Even after the nausea went away I was still so repulsed by the idea of throwing up, or even seeing someone throw up, that I avoided staying too late at parties with alcohol. In college an acquaintance of mine let his friends pay him a dollar to throw up on him. The concept that someone would accept a dollar to be thrown up on didn’t disturb me nearly as much as the idea that someone would actually PAY money to throw up. In fact, I was just asking Jeremy if he was there and he kind of laughed and said “No, but I saw some of the video.” Of course there was a video.

When I was a teenager and we were all still living at home my brother used this fear to his advantage by making dramatic dry heaving noises in his throat when he wanted me to go away. It worked. My brother is a sideshow performer as a profession and funny enough, his name is Donny Vomit. His acts include The Human Blockhead, fire eating and sword swallowing. We lived together in a little apartment near campus when he was learning how to tame his gag reflex with a coat hanger before he graduated to swords … I all but moved out.

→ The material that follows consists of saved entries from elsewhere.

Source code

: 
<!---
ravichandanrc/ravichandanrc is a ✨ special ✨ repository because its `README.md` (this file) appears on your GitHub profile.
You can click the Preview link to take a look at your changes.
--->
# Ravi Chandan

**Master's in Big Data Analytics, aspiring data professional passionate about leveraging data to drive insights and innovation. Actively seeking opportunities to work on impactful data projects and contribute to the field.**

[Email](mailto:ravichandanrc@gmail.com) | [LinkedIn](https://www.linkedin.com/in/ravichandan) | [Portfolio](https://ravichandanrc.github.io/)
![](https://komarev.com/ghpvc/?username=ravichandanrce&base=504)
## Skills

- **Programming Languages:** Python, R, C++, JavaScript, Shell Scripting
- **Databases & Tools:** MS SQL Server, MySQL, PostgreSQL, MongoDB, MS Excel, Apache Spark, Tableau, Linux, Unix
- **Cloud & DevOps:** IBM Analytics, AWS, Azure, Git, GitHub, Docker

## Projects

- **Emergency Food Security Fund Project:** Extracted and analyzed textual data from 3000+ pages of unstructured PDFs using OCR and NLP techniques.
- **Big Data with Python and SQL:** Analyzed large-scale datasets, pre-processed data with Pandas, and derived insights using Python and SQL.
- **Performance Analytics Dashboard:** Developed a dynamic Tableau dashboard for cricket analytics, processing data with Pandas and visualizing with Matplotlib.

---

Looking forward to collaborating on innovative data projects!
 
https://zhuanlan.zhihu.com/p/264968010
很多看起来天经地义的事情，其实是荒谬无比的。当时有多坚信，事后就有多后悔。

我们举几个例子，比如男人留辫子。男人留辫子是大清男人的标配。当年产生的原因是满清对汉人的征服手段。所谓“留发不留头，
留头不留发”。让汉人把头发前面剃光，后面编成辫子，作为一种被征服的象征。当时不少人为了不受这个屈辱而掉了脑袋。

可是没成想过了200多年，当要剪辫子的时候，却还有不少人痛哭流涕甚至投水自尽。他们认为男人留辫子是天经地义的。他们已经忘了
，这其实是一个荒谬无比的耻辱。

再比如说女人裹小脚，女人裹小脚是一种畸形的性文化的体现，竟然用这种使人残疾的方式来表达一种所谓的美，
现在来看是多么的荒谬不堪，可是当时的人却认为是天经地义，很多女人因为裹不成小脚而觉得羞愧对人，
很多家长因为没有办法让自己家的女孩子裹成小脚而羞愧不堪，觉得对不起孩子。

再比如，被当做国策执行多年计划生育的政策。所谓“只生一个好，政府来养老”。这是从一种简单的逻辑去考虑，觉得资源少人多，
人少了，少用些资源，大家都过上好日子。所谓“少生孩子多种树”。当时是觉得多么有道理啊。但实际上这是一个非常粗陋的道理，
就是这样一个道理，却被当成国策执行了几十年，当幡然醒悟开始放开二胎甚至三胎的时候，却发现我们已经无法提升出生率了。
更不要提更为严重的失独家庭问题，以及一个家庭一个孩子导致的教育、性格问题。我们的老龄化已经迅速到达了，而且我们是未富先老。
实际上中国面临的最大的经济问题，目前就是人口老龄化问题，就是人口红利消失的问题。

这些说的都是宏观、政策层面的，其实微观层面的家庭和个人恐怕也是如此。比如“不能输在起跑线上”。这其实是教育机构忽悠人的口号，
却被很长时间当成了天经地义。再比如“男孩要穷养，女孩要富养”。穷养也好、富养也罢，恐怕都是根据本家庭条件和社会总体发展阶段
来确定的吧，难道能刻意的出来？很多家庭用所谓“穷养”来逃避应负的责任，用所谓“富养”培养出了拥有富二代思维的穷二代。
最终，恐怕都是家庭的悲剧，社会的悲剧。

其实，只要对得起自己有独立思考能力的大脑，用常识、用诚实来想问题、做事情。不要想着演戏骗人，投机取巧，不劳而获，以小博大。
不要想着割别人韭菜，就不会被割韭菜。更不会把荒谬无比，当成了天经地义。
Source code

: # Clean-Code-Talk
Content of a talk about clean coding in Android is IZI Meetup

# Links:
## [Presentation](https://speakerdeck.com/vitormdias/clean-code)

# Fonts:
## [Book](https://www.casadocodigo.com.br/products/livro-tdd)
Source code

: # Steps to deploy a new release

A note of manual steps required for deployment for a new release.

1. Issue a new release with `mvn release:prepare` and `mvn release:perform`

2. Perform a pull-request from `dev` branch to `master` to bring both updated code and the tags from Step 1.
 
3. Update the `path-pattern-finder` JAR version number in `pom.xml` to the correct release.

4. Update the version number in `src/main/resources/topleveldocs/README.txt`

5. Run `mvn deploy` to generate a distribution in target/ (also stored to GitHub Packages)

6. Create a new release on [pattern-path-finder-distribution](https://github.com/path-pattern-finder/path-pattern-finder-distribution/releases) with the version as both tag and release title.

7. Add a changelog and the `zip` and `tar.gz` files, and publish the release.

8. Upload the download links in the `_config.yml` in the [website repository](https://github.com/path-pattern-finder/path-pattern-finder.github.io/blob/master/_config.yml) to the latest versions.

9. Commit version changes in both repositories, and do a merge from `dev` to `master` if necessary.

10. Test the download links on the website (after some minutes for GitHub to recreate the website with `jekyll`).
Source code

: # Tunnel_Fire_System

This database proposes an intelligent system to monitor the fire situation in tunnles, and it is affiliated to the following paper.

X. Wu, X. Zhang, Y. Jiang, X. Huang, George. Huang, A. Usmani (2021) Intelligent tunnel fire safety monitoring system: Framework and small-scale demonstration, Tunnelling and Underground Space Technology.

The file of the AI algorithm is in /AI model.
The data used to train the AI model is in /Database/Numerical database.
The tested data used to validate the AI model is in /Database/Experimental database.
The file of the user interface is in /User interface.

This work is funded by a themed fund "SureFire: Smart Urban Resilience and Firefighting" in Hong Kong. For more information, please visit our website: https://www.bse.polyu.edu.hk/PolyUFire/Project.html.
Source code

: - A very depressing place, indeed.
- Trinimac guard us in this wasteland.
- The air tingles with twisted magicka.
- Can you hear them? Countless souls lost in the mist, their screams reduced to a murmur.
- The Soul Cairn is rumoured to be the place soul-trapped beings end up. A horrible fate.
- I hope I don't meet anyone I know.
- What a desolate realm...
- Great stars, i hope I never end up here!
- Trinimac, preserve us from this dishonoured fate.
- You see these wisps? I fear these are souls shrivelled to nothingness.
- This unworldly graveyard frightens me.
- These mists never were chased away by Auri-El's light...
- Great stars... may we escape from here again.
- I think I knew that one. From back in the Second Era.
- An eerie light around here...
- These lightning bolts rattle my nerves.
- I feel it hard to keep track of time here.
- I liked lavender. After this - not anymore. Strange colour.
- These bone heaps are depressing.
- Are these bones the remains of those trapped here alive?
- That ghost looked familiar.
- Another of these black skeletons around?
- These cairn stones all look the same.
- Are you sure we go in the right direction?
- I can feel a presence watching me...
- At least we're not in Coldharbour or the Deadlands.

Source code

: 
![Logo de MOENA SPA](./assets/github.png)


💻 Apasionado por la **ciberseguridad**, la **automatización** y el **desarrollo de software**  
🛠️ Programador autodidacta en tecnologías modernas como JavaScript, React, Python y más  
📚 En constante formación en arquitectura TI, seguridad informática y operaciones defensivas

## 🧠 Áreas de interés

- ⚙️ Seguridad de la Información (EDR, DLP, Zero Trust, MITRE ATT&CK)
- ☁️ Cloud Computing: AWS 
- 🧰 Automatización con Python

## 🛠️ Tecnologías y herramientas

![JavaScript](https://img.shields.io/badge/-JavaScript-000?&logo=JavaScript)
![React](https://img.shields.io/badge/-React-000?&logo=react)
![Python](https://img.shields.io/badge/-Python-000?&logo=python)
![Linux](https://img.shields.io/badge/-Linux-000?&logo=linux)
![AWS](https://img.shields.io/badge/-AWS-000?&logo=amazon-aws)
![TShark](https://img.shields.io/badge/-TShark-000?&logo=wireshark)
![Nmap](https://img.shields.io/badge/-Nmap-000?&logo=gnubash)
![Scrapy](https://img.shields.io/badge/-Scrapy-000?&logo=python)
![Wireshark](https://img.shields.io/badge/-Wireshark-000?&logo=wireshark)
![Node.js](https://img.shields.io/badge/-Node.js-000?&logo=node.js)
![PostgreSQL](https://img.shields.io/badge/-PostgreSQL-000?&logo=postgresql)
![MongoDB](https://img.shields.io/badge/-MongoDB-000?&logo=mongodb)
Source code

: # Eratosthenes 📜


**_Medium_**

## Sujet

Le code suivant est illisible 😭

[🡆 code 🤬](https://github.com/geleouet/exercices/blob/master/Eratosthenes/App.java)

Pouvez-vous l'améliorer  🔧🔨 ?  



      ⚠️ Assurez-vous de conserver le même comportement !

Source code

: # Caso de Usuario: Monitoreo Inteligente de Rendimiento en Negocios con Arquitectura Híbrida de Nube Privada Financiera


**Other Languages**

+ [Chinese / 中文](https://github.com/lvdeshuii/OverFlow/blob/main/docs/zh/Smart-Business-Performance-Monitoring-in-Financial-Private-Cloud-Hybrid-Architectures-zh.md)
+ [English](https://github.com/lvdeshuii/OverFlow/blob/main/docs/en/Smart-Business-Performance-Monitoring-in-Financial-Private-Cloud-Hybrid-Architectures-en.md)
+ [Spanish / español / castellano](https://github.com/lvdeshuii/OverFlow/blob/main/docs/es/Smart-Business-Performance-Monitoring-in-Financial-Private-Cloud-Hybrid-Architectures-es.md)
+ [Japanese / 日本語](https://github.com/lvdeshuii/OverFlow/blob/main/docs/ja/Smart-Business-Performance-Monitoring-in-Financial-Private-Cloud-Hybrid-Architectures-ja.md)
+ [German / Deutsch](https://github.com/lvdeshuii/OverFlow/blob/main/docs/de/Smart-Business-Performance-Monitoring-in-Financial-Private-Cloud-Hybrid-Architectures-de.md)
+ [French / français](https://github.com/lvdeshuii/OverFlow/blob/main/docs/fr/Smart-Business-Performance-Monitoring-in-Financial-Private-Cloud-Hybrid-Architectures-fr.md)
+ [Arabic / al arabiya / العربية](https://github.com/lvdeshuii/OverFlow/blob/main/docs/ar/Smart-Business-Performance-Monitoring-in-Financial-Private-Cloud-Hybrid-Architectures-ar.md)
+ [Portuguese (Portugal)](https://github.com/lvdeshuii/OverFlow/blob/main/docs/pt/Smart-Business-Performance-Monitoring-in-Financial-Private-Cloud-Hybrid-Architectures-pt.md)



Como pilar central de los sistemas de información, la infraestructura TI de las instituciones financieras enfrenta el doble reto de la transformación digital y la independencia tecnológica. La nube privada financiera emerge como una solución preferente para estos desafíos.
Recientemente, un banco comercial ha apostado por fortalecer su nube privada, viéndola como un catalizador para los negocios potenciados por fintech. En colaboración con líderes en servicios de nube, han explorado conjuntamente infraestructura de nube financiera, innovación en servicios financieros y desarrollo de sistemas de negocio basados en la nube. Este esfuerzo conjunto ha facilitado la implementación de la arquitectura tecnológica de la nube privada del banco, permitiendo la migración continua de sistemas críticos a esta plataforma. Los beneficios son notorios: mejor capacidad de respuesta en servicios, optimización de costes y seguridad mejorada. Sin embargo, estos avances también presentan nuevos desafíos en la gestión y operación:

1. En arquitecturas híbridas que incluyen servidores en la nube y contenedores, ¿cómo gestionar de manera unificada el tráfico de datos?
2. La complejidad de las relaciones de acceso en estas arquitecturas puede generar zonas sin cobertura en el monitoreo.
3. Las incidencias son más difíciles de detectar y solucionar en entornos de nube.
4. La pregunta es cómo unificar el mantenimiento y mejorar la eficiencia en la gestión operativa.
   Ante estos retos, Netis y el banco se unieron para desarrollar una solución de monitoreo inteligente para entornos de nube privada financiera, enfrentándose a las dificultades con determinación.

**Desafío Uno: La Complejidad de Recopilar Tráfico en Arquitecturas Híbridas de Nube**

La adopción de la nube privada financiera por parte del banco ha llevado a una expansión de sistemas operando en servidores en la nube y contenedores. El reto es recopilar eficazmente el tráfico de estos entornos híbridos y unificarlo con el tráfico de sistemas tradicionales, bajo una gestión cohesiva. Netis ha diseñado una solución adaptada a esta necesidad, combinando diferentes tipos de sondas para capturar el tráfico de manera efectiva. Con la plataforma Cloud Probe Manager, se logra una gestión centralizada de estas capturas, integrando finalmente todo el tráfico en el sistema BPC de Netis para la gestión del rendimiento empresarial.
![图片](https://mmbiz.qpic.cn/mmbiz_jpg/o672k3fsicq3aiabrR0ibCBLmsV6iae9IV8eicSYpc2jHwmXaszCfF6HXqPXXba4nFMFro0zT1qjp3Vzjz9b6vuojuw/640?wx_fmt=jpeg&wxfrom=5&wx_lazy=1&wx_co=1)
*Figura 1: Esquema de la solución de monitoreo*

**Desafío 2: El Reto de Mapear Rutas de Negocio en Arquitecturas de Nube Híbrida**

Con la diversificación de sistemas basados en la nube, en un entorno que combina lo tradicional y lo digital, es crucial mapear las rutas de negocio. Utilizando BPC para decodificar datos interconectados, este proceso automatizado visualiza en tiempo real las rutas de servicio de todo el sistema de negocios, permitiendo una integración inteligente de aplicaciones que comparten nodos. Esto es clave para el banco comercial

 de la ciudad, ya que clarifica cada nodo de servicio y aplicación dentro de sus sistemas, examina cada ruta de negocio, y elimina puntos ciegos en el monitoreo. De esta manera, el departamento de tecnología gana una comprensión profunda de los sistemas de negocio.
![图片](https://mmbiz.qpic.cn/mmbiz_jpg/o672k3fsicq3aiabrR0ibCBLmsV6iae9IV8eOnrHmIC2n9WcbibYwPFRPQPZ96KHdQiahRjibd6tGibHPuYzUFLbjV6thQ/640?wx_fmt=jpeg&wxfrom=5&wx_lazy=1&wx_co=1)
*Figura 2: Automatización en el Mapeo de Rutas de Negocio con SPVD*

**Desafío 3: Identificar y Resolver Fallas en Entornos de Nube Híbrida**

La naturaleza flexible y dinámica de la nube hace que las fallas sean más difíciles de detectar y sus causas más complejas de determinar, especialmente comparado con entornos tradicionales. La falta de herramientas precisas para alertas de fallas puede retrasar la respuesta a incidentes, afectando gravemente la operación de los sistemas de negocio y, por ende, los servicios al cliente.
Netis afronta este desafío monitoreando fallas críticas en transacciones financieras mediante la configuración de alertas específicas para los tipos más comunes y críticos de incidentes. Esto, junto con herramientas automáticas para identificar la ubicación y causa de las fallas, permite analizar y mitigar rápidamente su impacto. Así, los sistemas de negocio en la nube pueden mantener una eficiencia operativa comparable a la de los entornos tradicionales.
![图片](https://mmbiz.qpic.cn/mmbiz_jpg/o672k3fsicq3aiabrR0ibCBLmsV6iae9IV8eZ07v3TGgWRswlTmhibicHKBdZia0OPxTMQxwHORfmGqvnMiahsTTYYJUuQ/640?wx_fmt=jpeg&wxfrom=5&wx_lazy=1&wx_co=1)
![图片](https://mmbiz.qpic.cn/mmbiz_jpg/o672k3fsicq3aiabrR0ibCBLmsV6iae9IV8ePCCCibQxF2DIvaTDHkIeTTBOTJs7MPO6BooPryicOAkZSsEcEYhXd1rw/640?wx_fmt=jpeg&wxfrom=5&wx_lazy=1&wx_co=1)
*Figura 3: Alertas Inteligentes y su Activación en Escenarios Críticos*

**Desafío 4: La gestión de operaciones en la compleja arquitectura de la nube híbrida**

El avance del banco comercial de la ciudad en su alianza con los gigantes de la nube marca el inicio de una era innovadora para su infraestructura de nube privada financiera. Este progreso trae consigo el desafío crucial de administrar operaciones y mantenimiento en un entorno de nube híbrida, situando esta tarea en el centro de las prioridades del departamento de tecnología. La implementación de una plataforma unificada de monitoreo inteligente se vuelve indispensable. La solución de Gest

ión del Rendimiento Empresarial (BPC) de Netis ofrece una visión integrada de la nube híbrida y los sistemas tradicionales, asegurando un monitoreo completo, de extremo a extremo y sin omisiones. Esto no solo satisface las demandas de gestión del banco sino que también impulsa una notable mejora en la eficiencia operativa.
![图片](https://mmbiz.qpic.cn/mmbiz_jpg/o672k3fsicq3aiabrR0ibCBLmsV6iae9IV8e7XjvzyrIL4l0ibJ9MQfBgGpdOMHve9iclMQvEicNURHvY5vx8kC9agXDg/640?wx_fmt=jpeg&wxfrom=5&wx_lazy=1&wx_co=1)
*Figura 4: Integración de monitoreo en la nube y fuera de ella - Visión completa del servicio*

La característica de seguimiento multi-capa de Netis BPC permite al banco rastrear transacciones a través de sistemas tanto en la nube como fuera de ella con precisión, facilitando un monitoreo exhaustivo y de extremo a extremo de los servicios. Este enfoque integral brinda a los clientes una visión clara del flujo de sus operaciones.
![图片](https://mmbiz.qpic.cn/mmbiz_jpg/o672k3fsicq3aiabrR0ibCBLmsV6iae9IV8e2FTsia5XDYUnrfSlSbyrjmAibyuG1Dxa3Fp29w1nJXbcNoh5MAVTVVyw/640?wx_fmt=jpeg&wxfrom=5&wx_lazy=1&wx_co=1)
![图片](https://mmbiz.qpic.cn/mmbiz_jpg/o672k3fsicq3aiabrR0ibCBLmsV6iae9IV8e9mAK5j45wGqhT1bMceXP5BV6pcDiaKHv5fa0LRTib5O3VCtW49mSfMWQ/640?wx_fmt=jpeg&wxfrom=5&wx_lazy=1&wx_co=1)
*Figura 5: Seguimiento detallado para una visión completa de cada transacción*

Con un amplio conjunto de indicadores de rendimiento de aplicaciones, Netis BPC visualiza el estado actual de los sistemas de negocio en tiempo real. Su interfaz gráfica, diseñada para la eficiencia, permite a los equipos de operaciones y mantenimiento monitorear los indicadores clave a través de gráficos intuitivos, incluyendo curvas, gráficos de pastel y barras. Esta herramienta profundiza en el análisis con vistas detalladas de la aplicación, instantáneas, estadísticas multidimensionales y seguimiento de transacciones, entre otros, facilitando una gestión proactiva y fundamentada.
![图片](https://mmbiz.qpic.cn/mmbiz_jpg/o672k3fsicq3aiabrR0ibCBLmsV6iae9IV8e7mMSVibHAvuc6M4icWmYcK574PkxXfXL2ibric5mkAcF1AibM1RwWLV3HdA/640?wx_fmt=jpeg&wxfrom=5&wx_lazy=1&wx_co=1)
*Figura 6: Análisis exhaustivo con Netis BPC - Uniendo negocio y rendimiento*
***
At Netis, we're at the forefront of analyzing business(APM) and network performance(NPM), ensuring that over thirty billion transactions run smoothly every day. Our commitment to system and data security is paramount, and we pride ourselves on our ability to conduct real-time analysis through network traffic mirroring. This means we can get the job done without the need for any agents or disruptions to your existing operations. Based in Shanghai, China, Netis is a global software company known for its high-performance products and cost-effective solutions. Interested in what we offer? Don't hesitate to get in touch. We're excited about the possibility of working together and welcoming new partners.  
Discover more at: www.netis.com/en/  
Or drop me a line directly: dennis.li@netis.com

Both times my sister was pregnant she spent all 9 months throwing up multiple times a day, every single day. I remember at the time praying to a God I didn’t even believe in to please, please, please not make me sick if I should one day find myself pregnant. I felt really crummy at times, but not once did I throw up during my pregnancy with Fox. Thank you, God.

A few months ago I came down with a really vicious stomach virus. Every time Fox would nurse and I would let down the rush of endorphins would make me go cold, bust out in sweat, and start excessively salivating. I would have to hand him off to Jeremy and go puke. There have been a few times in the past when I’ve pushed down a stomach bug with distraction and sheer will – the kind of will this sleep deprived mama doesn’t have. So there I was throwing up into the toilet and reminding myself that I’m a warrior mama – that I labored and pushed a baby out of my body. That I got this… but really I had no choice. I spent the whole night sick. It was also the first and only time Fox has ever slept through the night.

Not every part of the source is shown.